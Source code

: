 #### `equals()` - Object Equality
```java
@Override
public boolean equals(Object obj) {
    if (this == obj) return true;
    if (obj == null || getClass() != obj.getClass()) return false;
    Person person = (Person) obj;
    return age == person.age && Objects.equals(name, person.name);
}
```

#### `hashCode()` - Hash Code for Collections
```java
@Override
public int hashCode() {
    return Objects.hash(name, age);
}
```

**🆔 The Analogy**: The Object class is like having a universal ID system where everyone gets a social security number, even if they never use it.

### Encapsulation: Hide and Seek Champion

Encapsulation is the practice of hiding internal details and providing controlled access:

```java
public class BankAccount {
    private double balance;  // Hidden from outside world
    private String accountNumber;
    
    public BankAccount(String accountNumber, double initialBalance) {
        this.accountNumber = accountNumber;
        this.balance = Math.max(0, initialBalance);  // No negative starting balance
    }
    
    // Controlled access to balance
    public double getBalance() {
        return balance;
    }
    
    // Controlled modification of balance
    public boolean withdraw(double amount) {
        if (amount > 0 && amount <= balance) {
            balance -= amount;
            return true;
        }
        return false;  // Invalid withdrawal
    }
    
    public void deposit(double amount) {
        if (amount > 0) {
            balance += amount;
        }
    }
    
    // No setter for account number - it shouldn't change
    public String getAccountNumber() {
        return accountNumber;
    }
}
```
------
# Task goal
Copy out the whole listing, word for word.

# Response
Source code

: #### `equals()` - Object Equality
```java
@Override
public boolean equals(Object obj) {
    if (this == obj) return true;
    if (obj == null || getClass() != obj.getClass()) return false;
    Person person = (Person) obj;
    return age == person.age && Objects.equals(name, person.name);
}
```

#### `hashCode()` - Hash Code for Collections
```java
@Override
public int hashCode() {
    return Objects.hash(name, age);
}
```

**🆔 The Analogy**: The Object class is like having a universal ID system where everyone gets a social security number, even if they never use it.

### Encapsulation: Hide and Seek Champion

Encapsulation is the practice of hiding internal details and providing controlled access:

```java
public class BankAccount {
    private double balance;  // Hidden from outside world
    private String accountNumber;
    
    public BankAccount(String accountNumber, double initialBalance) {
        this.accountNumber = accountNumber;
        this.balance = Math.max(0, initialBalance);  // No negative starting balance
    }
    
    // Controlled access to balance
    public double getBalance() {
        return balance;
    }
    
    // Controlled modification of balance
    public boolean withdraw(double amount) {
        if (amount > 0 && amount <= balance) {
            balance -= amount;
            return true;
        }
        return false;  // Invalid withdrawal
    }
    
    public void deposit(double amount) {
        if (amount > 0) {
            balance += amount;
        }
    }
    
    // No setter for account number - it shouldn't change
    public String getAccountNumber() {
        return accountNumber;
    }
}
```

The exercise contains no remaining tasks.